On September 1, 2016, the Ninth Circuit Court of Appeals issued its decision in a case before it concerning a bright, emotionally troubled student who had attempted to kill himself on at least three occasions. In addition to being diagnosed with ADHD, he had been diagnosed with Bipolar Disorder and Oppositional Defiant Disorder. While in elementary school, the boy had been suspended many times for disruptive behavior such as throwing rocks and calling teachers and students names. Over the years, the school district had provided him with many services including mental health counseling, one-to-one paraeducator assistance, educational therapy, and instructional accommodations.
His mother repeatedly requested that the school district provide him with an IEP. Without an IEP, his mother worried that he was not guaranteed the special services he had been receiving. The school district repeatedly refused his mother's requests.
The District court had found that although the boy was disabled as defined by the Individuals with Disabilities Education Act (IDEA), he was not entitled to an IEP because of his satisfactory educational performance in his general education classes.

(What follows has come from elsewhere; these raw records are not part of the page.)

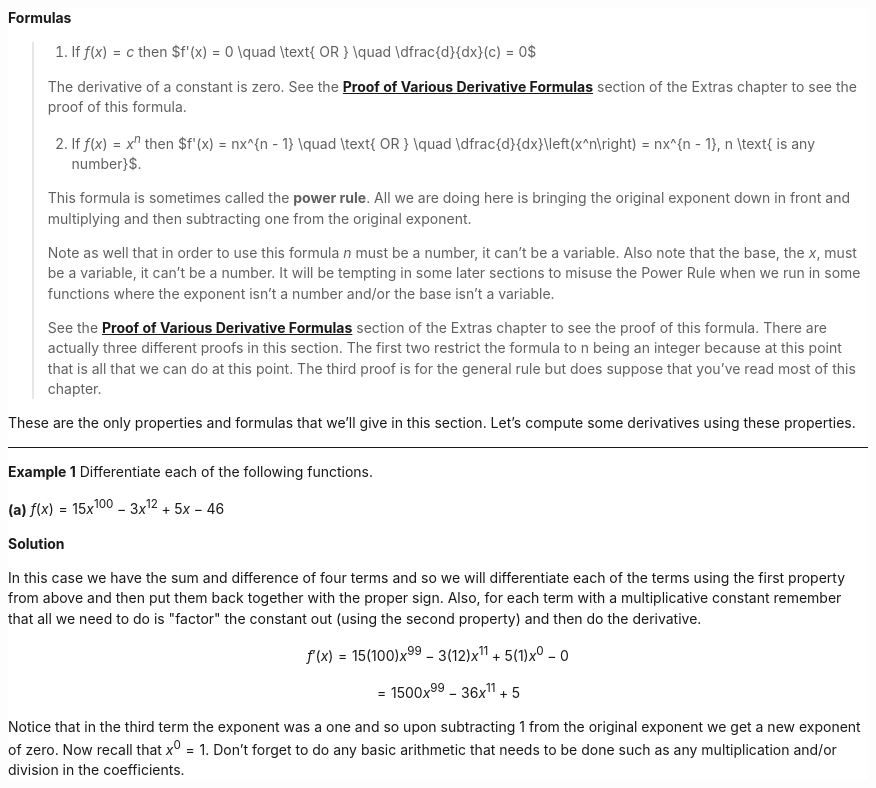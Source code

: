 **Formulas**

> 1. If $f(x) = c$ then $f'(x) = 0 \quad \text{ OR } \quad \dfrac{d}{dx}(c) = 0$
>
> The derivative of a constant is zero. See the
> [**Proof of Various Derivative Formulas**](https://tutorial.math.lamar.edu/Classes/CalcI/DerivativeProofs.aspx#Extras_DerPf_c)
> section of the Extras chapter to see the proof of this formula.
>
> 2. If $f(x) = x^n$ then
>    $f'(x) = nx^{n - 1} \quad \text{ OR } \quad \dfrac{d}{dx}\left(x^n\right) = nx^{n - 1}, n \text{ is any number}$.
>
> This formula is sometimes called the **power rule**. All we are doing here is
> bringing the original exponent down in front and multiplying and then
> subtracting one from the original exponent.
>
> Note as well that in order to use this formula $n$ must be a number, it can’t
> be a variable. Also note that the base, the $x$, must be a variable, it can’t
> be a number. It will be tempting in some later sections to misuse the Power
> Rule when we run in some functions where the exponent isn’t a number and/or
> the base isn’t a variable.
>
> See the
> [**Proof of Various Derivative Formulas**](https://tutorial.math.lamar.edu/Classes/CalcI/DerivativeProofs.aspx#Extras_DerPf_c)
> section of the Extras chapter to see the proof of this formula. There are
> actually three different proofs in this section. The first two restrict the
> formula to n being an integer because at this point that is all that we can do
> at this point. The third proof is for the general rule but does suppose that
> you’ve read most of this chapter.

These are the only properties and formulas that we’ll give in this section.
Let’s compute some derivatives using these properties.

---

**Example 1** Differentiate each of the following functions.

**(a)** $f(x) = 15x^{100} - 3x^{12} + 5x - 46$

**Solution**

In this case we have the sum and difference of four terms and so we will
differentiate each of the terms using the first property from above and then put
them back together with the proper sign. Also, for each term with a
multiplicative constant remember that all we need to do is "factor" the constant
out (using the second property) and then do the derivative.

$$ f'(x) = 15(100)x^{99} - 3(12)x^{11} + 5(1)x^0 - 0 $$

$$ \quad = 1500x^{99} - 36x^{11} + 5 $$

Notice that in the third term the exponent was a one and so upon subtracting 1
from the original exponent we get a new exponent of zero. Now recall that
$x^0 = 1$. Don’t forget to do any basic arithmetic that needs to be done such as
any multiplication and/or division in the coefficients.
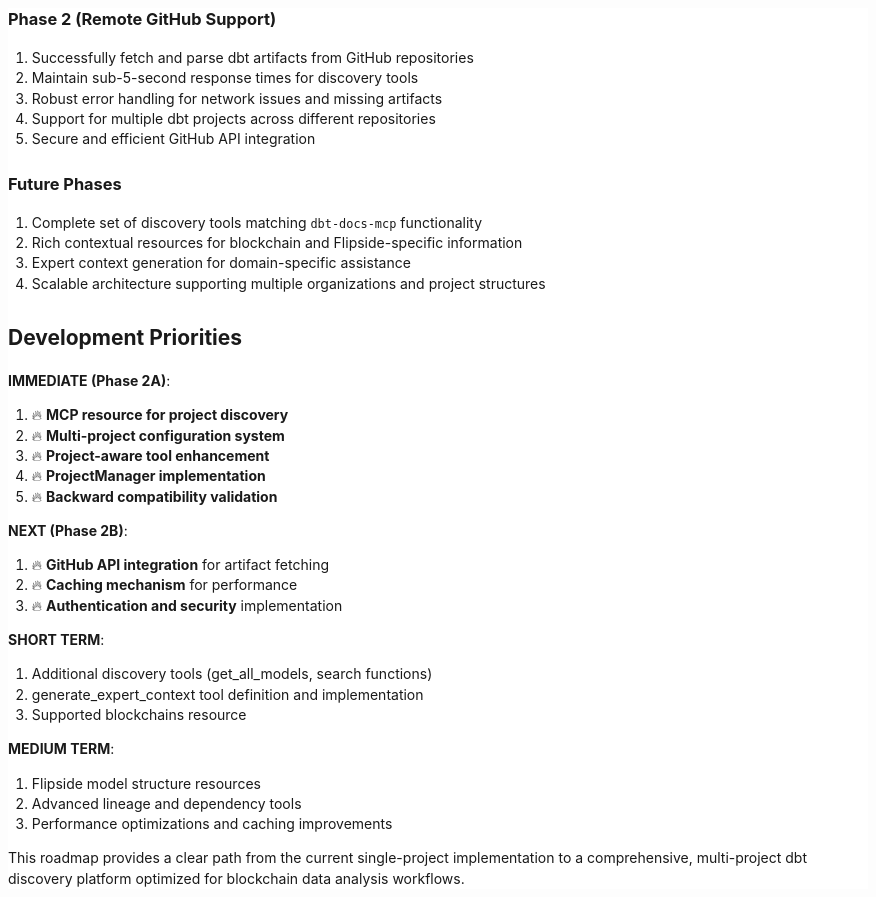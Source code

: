 ### Phase 2 (Remote GitHub Support)
1. Successfully fetch and parse dbt artifacts from GitHub repositories
2. Maintain sub-5-second response times for discovery tools
3. Robust error handling for network issues and missing artifacts
4. Support for multiple dbt projects across different repositories
5. Secure and efficient GitHub API integration

### Future Phases
1. Complete set of discovery tools matching `dbt-docs-mcp` functionality
2. Rich contextual resources for blockchain and Flipside-specific information
3. Expert context generation for domain-specific assistance
4. Scalable architecture supporting multiple organizations and project structures

## Development Priorities

**IMMEDIATE (Phase 2A)**:
1. 🔥 **MCP resource for project discovery**
2. 🔥 **Multi-project configuration system**
3. 🔥 **Project-aware tool enhancement** 
4. 🔥 **ProjectManager implementation**
5. 🔥 **Backward compatibility validation**

**NEXT (Phase 2B)**:
1. 🔥 **GitHub API integration** for artifact fetching
2. 🔥 **Caching mechanism** for performance
3. 🔥 **Authentication and security** implementation

**SHORT TERM**:
1. Additional discovery tools (get_all_models, search functions)
2. generate_expert_context tool definition and implementation
3. Supported blockchains resource

**MEDIUM TERM**:
1. Flipside model structure resources
2. Advanced lineage and dependency tools
3. Performance optimizations and caching improvements

This roadmap provides a clear path from the current single-project implementation to a comprehensive, multi-project dbt discovery platform optimized for blockchain data analysis workflows.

On appeal, the Ninth Circuit, considered the boy’s school records, which show that many of the special services the district court viewed as general education services were in fact special education supports tailored to the boy’s unique needs, and these services were not offered to the general education students. For this reason, the Ninth Circuit reversed the district court’s decision, and concluded that the boy had exhibited his need for special education services under the IDEA.